» **ACTIVITY**
Scan the listing below for the word "properties" and state how many lines hold it. Write nothing but the number.

» **DATA FOR THIS TASK**

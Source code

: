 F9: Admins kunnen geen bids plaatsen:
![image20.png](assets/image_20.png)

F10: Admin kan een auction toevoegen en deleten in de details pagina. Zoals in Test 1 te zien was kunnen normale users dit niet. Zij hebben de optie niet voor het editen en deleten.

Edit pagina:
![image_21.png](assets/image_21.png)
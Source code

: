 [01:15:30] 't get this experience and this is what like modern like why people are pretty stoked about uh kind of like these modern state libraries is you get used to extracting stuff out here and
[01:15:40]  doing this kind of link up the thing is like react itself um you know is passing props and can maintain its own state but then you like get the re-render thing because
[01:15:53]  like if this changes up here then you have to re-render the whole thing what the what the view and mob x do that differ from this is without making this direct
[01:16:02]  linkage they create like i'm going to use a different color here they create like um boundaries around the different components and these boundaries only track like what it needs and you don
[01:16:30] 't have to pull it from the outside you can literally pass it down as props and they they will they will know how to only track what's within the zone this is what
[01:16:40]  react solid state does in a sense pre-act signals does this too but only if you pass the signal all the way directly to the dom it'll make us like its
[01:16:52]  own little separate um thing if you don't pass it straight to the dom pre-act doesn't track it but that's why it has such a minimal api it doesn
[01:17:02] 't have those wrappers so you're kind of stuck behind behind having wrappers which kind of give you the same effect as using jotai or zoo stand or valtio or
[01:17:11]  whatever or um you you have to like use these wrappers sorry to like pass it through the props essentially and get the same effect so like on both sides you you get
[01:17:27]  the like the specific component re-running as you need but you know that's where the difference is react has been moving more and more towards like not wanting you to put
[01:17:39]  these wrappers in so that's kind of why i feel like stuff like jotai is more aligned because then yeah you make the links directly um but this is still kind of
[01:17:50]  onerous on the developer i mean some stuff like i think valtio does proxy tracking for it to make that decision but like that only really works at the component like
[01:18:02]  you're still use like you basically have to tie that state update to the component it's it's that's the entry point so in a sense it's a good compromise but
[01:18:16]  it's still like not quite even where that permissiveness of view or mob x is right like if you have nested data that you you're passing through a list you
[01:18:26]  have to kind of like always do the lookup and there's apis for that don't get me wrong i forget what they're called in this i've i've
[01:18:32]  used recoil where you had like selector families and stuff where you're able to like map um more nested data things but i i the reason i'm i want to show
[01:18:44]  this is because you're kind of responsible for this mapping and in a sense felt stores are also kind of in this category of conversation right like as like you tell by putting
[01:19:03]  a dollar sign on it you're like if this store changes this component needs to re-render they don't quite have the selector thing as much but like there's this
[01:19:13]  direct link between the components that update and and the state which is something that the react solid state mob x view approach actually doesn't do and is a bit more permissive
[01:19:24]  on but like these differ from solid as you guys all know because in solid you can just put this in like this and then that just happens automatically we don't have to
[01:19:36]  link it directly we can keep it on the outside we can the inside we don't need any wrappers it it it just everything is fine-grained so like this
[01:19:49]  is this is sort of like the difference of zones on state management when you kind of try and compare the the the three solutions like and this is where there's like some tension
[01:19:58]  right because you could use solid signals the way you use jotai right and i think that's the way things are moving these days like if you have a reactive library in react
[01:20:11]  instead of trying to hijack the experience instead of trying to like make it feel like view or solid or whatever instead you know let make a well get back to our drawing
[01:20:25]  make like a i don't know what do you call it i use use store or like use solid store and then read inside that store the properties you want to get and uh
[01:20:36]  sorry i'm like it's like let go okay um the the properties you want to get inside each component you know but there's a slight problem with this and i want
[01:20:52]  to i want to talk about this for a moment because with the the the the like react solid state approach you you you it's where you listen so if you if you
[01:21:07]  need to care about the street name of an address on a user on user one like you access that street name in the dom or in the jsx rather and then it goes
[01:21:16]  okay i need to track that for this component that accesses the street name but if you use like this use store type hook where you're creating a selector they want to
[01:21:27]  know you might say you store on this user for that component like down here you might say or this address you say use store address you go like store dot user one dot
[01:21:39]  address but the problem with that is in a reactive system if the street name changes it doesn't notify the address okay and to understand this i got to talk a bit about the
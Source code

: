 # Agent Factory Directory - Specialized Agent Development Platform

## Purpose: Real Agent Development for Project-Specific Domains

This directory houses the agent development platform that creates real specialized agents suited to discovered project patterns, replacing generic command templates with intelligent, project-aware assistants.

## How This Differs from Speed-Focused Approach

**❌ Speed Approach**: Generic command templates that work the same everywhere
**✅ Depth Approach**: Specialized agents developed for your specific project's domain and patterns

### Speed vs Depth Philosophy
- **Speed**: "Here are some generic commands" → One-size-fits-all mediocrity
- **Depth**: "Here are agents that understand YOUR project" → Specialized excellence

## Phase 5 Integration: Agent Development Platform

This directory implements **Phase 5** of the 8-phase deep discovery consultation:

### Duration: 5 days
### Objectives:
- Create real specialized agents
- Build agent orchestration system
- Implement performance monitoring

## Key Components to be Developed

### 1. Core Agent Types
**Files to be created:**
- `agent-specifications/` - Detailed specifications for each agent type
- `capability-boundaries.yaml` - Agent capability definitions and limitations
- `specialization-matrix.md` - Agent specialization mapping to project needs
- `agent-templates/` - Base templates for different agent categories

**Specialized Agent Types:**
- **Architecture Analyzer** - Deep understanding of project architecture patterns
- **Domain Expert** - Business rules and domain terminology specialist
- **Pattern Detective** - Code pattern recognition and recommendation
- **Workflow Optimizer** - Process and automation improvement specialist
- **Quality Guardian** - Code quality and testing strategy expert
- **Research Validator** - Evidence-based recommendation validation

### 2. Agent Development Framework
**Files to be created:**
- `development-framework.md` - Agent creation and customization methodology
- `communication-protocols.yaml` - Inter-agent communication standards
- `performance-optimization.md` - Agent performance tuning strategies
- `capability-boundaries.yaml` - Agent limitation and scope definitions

» **TASK SOLUTION**
2